§ **Study material**

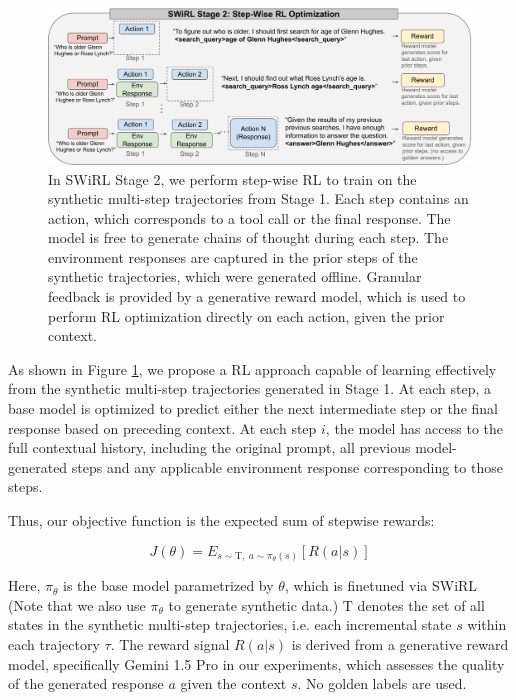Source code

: \documentclass{article} %
\newcommand{\Tau}{\mathrm{T}}
\begin{document}
\begin{figure}[htbp!]
    \centering
    \includegraphics[width=1.0\textwidth]{stepwise-rl.pdf}
    \caption{In SWiRL Stage 2, we perform step-wise RL to train on the synthetic multi-step trajectories from Stage 1. Each step contains an action, which corresponds to a tool call or the final response. The model is free to generate chains of thought during each step. The environment responses are captured in the prior steps of the synthetic trajectories, which were generated offline. Granular feedback is provided by a generative reward model, which is used to perform RL optimization directly on each action, given the prior context.}
    \label{fig:process-rl}
\end{figure}

As shown in Figure \ref{fig:process-rl}, we propose a RL approach capable of learning effectively from the synthetic multi-step trajectories generated in Stage 1. At each step, a base model is optimized to predict either the next intermediate step or the final response based on preceding context. At each step $i$, the model has access to the full contextual history, including the original prompt, all previous model-generated steps and any applicable environment response corresponding to those steps.

Thus, our objective function is the expected sum of stepwise rewards:

$$J(\theta) = E_{s\sim\Tau,~a\sim \pi_\theta(s)} \left[R(a|s) \right]$$


Here, $\pi_\theta$ is the base model parametrized by $\theta$, which is finetuned via SWiRL (Note that we also use $\pi_\theta$ to generate synthetic data.) $\Tau$ denotes the set of all states in the synthetic multi-step trajectories, i.e. each incremental state $s$ within each trajectory $\tau$. The reward signal $R(a|s)$ is derived from a generative reward model, specifically Gemini 1.5 Pro in our experiments, which assesses the quality of the generated response $a$ given the context $s$. No golden labels are used.
\end{document}
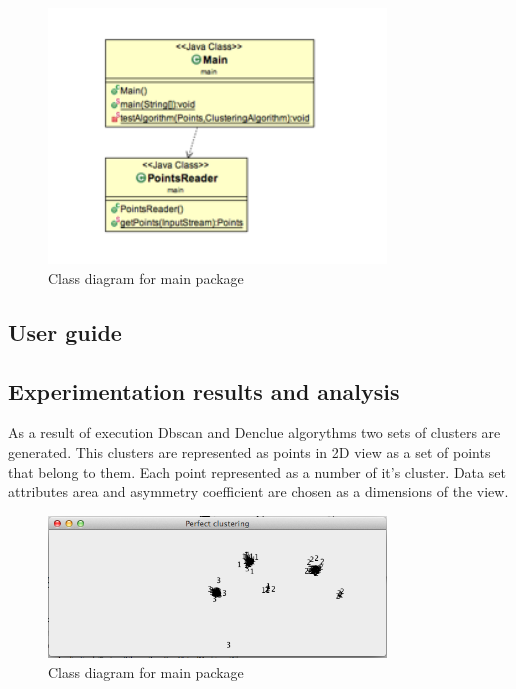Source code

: \documentclass[12pt, a4paper, notitlepage, oneside]{article}
\begin{document}
\begin{itemize}
	\begin{figure}[!ht]
 	\centering
	\includegraphics[width=0.8\textwidth]{images/main_package.png}
 	\caption[]
	{Class diagram for main package}
	\end{figure}


\end{itemize}


\subsection*{User guide}

\subsection*{Experimentation results and analysis}

As a result of execution Dbscan and Denclue algorythms two sets of clusters are generated. This clusters are represented as points in 2D view as a set of points that belong to them. Each point represented as a number of it’s cluster. Data set attributes area and asymmetry coefficient are chosen as a dimensions of the view.

\begin{figure}[!ht]
 	\centering
	\includegraphics[width=0.8\textwidth]{images/perfect.png}
 	\caption[]
	{Class diagram for main package}
	\end{figure}
\end{document}
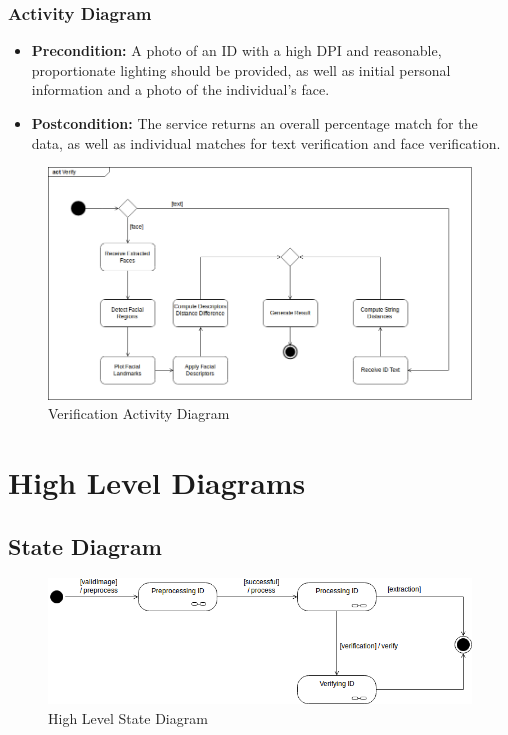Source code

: \documentclass{article}
\begin{document}
\subsubsection{Activity Diagram}
\begin{itemize}
        \item \textbf{Precondition:} A photo of an ID with a high DPI and reasonable, proportionate lighting should be
provided, as well as initial personal information and a photo of the individual's face.
        \item \textbf{Postcondition:} The service returns an overall percentage match for the data, as well as individual matches for text verification and face verification.
    \end{itemize}
	\begin{figure}[H]
	    \centering
	    \includegraphics[scale=0.5]{img/verify_activity.png}
	    \caption{Verification Activity Diagram}
	 \end{figure}
	 \pagebreak
\section{High Level Diagrams}

\subsection{State Diagram}
\begin{figure}[h]
	\centering
	\includegraphics[scale=0.5]{img/StateModelHighLevel.png}
	\caption{High Level State Diagram}
\end{figure}
\end{document}

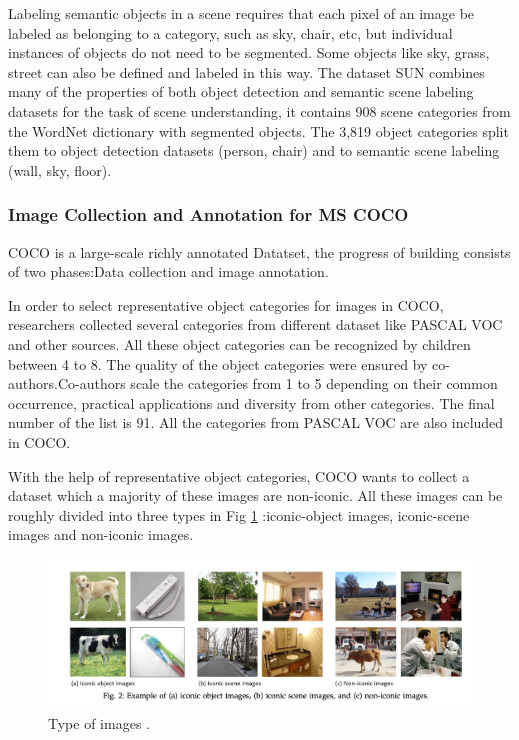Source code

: \documentclass[
]{krantz}
\begin{document}
Labeling semantic objects in a scene requires that each pixel of an image be labeled as belonging to a category, such as sky, chair, etc, but individual instances of objects do not need to be segmented. \citep{mccoco} Some objects like sky, grass, street can also be defined and labeled in this way.
The dataset SUN \citep{sun} combines many of the properties of both object detection and semantic scene labeling datasets for the task of scene understanding, it contains 908 scene categories from the WordNet dictionary \citep{WordNet} with segmented objects.
The 3,819 object categories split them to object detection datasets (person, chair) and to semantic scene labeling (wall, sky, floor). \citep{mccoco}

\hypertarget{image-collection-and-annotation-for-ms-coco}{%
\subsubsection{Image Collection and Annotation for MS COCO}\label{image-collection-and-annotation-for-ms-coco}}

COCO is a large-scale richly annotated Datatset, the progress of building consists of two phases:Data collection and image annotation.

In order to select representative object categories for images in COCO, researchers collected several categories from different dataset like PASCAL VOC \citep{pascalvoc} and other sources. All these object categories can be recognized by children between 4 to 8. The quality of the object categories were ensured by co-authors.Co-authors scale the categories from 1 to 5 depending on their common occurrence, practical applications and diversity from other categories. \citep{mccoco} The final number of the list is 91. All the categories from PASCAL VOC are also included in COCO. \citep{pascalvoc}

With the help of representative object categories, COCO wants to collect a dataset which a majority of these images are non-iconic. All these images can be roughly divided into three types in Fig \ref{fig:imagetype} :iconic-object images, iconic-scene images and non-iconic images.\citep{mccoco}

\begin{figure}

{\centering \includegraphics[width=1\linewidth]{figures/02-01/2.1 imagetype} 

}

\caption{Type of images \citep{mccoco}.}\label{fig:imagetype}
\end{figure}
\end{document}
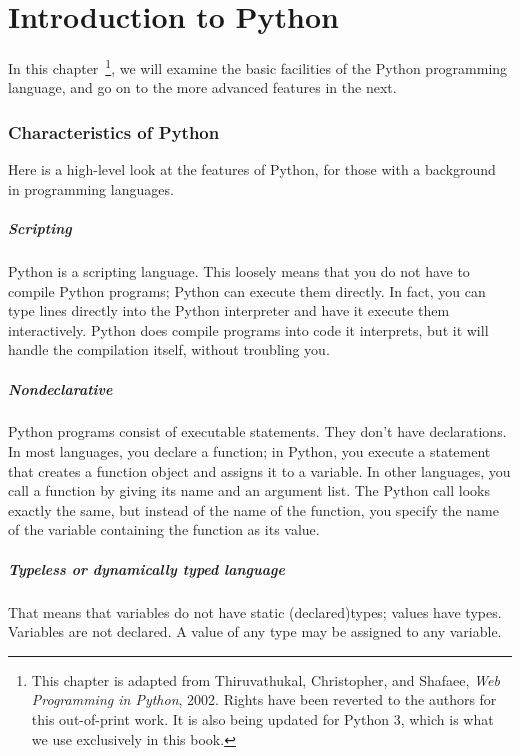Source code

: \chapter{Introduction to Python}

\def\tightlist{}

In this chapter~\footnote{This chapter is adapted from Thiruvathukal, Christopher, and Shafaee, \emph{Web Programming in Python}, 2002. Rights have been reverted to the authors for this out-of-print work. It is also being updated for Python 3, which is what we use exclusively in this book.}, we will
examine the basic facilities of the Python programming language, and go
on to the more advanced features in the next.

\subsection{Characteristics of Python}
\label{characteristics-of-python}

Here is a high-level look at the
features of Python, for those with a background in programming
languages.

\paragraph{Scripting} 
Python is a scripting language.
This loosely means that you do not have to compile Python programs;
Python can execute them directly. In fact, you can type lines directly
into the Python interpreter and have it execute them interactively.
Python does compile programs into code it interprets, but it will handle
the compilation itself, without troubling you.

\paragraph{Nondeclarative}
Python programs consist of
executable statements. They don't have declarations. In most languages,
you declare a function; in Python, you execute a statement that creates
a function object and assigns it to a variable. In other languages, you
call a function by giving its name and an argument list. The Python call
looks exactly the same, but instead of the name of the function, you
specify the name of the variable containing the function as its value.

\paragraph{Typeless or dynamically typed language} That means that variables do not have
static (declared)types; values have types. Variables are not declared. A value of any
type may be assigned to any variable.

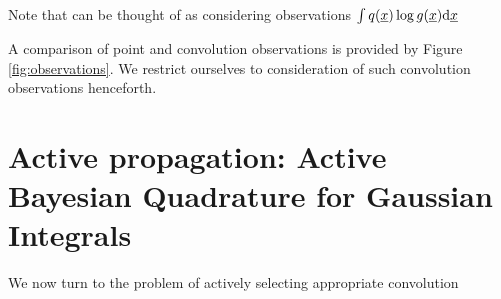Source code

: \documentclass[twoside]{article}
\begin{document}
Note that \vb can be thought of as considering observations $\int q(\underline{\smash{x}}) \log g(\underline{\smash{x}}) \mathrm{d}\underline{\smash{x}}$



A comparison of point and convolution observations is provided by Figure \ref{fig:observations}. 
We restrict ourselves to consideration of such convolution observations henceforth.


\section{Active propagation: Active Bayesian Quadrature for Gaussian Integrals}
\label{sec:active}

We now turn to the problem of actively selecting appropriate convolution 



\end{document}
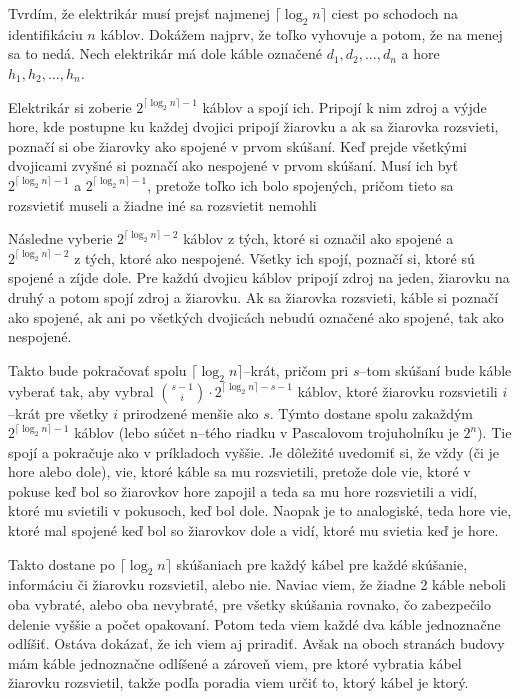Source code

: 
Tvrdím, že elektrikár musí prejsť najmenej $\lceil\log_2 n\rceil$ ciest 
po schodoch na identifikáciu $n$ káblov. Dokážem najprv, že toľko 
vyhovuje a potom, že na menej sa to nedá. Nech elektrikár má dole káble 
označené $d_1, d_2,\dots, d_n$ a hore $h_1, h_2,\dots,h_n$.

Elektrikár si zoberie $2^{\lceil\log_2 n\rceil-1}$ káblov a spojí ich. 
Pripojí k nim zdroj a výjde hore, kde postupne ku každej dvojici pripojí 
žiarovku a ak sa žiarovka rozsvieti, poznačí si obe žiarovky ako spojené 
v prvom skúšaní. Keď prejde všetkými dvojicami zvyšné si poznačí ako 
nespojené v prvom skúšaní. Musí ich byť $2^{\lceil\log_2 n\rceil-1}$ a 
$2^{\lceil\log_2 n\rceil-1}$, pretože toľko ich bolo spojených, pričom 
tieto sa rozsvietiť museli a žiadne iné sa rozsvietit nemohli

Následne vyberie $2^{\lceil\log_2 n\rceil-2}$ káblov z tých, ktoré si 
označil ako spojené a $2^{\lceil\log_2 n\rceil-2}$ z tých, ktoré ako 
nespojené. Všetky ich spojí, poznačí si, ktoré sú spojené a zíjde dole. 
Pre každú dvojicu káblov pripojí zdroj na jeden, žiarovku na druhý a 
potom spojí zdroj a žiarovku. Ak sa žiarovka rozsvieti, káble si poznačí 
ako spojené, ak ani po všetkých dvojicách nebudú označené ako spojené, 
tak ako nespojené. 

Takto bude pokračovať spolu $\lceil\log_2 n\rceil$--krát, pričom pri 
$s$--tom skúšaní bude káble vyberať tak, aby vybral 
$\binom{s-1}{i}\cdot 2^{\lceil\log_2 n\rceil-s-1}$ káblov, ktoré žiarovku rozsvietili 
$i$--krát pre všetky $i$ prirodzené menšie ako $s$. Týmto dostane spolu 
zakaždým $2^{\lceil\log_2 n\rceil-1}$ káblov (lebo súčet n--tého riadku 
v Pascalovom trojuholníku je $2^n$). Tie spojí a pokračuje ako 
v príkladoch vyššie. Je dôležité uvedomiť si, že vždy (či je hore alebo 
dole), vie, ktoré káble sa mu rozsvietili, pretože dole vie, ktoré 
v pokuse keď bol so žiarovkov hore zapojil a teda sa mu hore 
rozsvietili a vidí, ktoré mu svietili v pokusoch, keď bol dole. Naopak 
je to analogiské, teda hore vie, ktoré mal spojené keď bol so žiarovkov 
dole a vidí, ktoré mu svietia keď je hore. 

Takto dostane po $\lceil\log_2 n\rceil$ skúšaniach pre každý kábel pre 
každé skúšanie, informáciu či žiarovku rozsvietil, alebo nie. Naviac 
viem, že žiadne 2 káble neboli oba vybraté, alebo oba nevybraté, 
pre všetky skúšania rovnako, čo zabezpečilo delenie vyššie a počet 
opakovaní. Potom teda viem každé dva káble jednoznačne odlíšiť. Ostáva 
dokázať, že ich viem aj priradiť. Avšak na oboch stranách budovy mám 
káble jednoznačne odlíšené a zároveň viem, pre ktoré vybratia kábel 
žiarovku rozsvietil, takže podľa poradia viem určiť to, ktorý kábel je 
ktorý.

§ **What the task asks**
Would you please give the number of lines in this material containing the string "krát", with no further text?

§ **Written reply**
2